# WHAT THE TASK ASKS
In the entries below, tally the lines that contain the string "Minor", then state that number alone.

◆ ◆ ◆ ◆ ◆

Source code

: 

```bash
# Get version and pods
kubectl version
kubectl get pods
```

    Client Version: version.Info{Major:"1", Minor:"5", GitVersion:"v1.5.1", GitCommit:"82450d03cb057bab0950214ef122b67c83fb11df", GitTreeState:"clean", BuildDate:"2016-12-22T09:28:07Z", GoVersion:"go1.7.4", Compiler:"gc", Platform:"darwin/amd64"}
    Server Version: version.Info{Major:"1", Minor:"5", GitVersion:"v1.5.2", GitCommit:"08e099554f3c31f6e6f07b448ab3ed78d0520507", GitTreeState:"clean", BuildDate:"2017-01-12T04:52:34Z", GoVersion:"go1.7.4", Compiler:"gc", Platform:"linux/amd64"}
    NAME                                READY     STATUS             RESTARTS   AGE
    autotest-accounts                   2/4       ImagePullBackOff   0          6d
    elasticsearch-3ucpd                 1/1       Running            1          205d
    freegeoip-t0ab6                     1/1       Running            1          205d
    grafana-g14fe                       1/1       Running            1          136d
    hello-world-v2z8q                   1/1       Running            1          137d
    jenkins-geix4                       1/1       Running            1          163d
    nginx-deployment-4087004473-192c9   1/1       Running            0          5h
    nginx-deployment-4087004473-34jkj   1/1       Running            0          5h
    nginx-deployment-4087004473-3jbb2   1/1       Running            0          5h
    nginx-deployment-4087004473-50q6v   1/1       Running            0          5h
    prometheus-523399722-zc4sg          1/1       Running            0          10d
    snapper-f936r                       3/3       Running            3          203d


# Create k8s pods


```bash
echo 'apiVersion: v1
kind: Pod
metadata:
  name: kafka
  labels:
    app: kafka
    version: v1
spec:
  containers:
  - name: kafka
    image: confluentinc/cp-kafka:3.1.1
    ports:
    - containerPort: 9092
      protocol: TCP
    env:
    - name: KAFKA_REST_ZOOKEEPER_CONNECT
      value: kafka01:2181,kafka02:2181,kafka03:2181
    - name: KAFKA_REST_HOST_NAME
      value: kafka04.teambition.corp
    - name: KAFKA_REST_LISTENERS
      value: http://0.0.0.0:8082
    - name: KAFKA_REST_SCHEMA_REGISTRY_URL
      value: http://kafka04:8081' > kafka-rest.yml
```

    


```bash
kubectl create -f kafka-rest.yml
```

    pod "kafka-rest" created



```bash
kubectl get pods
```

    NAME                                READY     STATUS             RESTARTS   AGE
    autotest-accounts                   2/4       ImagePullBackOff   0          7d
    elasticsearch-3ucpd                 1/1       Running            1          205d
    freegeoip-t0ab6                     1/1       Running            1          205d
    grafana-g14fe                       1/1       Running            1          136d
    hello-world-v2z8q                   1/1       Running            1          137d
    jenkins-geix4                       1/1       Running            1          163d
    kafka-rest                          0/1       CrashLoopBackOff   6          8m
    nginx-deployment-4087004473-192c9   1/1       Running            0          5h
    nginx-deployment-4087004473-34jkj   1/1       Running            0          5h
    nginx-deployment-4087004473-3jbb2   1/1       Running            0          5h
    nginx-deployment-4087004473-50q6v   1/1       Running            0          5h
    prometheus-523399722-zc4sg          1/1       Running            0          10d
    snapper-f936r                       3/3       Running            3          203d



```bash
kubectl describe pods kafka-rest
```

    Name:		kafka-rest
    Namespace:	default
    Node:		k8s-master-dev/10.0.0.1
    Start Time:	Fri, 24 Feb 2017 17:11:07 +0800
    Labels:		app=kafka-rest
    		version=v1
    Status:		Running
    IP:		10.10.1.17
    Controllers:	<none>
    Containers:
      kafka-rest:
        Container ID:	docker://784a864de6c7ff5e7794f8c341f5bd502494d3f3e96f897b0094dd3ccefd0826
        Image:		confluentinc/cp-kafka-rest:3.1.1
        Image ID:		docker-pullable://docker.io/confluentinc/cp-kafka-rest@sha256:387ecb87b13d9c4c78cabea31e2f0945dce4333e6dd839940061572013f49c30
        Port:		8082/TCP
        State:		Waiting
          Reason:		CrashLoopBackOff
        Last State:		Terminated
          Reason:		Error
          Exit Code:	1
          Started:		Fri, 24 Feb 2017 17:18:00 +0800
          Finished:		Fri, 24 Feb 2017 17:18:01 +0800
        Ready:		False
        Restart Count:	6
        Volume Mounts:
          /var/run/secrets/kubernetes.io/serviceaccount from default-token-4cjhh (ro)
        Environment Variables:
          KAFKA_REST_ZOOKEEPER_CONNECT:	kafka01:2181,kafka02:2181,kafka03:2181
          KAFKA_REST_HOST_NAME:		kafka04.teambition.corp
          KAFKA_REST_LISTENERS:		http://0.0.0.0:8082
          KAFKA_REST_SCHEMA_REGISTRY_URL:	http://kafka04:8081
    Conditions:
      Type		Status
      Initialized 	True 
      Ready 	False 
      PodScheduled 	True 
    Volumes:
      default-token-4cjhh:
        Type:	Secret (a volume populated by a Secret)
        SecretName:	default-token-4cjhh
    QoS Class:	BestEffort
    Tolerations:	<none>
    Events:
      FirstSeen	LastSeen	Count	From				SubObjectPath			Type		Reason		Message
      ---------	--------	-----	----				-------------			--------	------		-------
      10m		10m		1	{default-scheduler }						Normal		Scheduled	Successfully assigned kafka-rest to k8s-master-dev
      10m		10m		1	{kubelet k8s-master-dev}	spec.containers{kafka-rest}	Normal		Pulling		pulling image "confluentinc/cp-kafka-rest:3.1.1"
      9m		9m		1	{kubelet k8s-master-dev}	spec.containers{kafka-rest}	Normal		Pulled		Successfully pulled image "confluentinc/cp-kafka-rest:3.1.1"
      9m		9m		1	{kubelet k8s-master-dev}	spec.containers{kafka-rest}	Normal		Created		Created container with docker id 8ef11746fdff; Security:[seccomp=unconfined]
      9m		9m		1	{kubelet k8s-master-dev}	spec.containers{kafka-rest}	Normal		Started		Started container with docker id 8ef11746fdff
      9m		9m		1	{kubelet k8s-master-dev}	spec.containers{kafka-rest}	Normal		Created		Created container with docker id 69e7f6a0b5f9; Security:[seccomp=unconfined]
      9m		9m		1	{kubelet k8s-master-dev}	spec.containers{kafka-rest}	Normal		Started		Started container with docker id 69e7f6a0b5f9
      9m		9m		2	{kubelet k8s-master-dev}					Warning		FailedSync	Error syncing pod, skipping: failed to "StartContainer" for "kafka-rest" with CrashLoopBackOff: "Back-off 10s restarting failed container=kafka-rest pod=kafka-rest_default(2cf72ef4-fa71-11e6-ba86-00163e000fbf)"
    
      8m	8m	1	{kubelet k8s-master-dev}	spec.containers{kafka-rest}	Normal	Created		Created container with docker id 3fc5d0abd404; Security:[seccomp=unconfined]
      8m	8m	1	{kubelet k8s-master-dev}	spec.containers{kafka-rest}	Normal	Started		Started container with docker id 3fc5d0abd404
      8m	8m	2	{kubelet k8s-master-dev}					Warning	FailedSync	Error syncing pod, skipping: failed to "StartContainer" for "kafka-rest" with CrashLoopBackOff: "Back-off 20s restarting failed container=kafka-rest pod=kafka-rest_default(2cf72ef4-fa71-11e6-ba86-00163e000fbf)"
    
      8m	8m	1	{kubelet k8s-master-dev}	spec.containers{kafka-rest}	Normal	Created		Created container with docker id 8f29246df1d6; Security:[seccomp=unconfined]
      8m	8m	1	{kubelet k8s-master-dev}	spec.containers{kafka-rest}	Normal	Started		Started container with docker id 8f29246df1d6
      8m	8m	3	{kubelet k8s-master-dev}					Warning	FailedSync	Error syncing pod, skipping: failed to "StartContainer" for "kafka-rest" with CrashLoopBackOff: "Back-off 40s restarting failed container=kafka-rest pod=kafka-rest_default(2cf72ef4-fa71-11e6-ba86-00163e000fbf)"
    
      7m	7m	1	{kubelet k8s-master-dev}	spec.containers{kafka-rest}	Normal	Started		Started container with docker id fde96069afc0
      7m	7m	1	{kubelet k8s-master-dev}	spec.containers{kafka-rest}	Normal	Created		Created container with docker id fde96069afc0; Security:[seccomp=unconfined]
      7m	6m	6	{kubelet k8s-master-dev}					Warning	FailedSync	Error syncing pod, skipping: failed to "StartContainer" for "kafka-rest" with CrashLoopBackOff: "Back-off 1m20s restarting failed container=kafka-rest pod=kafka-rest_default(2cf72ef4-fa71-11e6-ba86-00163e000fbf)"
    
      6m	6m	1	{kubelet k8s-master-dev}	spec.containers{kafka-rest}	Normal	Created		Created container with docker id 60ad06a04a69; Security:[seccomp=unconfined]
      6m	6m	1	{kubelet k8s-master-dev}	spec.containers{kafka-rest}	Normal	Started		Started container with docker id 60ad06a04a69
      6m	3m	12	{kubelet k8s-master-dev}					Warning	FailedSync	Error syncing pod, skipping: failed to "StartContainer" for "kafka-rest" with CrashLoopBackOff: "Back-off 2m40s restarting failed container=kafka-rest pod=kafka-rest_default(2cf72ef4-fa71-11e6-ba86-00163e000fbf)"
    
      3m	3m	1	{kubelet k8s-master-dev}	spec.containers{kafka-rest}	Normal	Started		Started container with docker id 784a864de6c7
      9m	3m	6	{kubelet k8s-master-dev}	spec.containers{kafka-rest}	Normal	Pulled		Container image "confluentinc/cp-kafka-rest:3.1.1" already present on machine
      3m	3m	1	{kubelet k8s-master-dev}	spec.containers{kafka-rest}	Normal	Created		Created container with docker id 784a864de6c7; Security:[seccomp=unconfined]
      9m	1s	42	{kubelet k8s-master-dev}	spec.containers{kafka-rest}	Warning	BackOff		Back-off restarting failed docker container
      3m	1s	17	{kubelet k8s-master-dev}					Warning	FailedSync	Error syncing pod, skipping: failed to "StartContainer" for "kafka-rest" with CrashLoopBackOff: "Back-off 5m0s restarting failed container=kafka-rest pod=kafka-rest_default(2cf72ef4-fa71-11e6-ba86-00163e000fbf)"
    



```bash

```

◆ ◆ ◆ ◆ ◆

# ANSWER TO THIS EXERCISE
2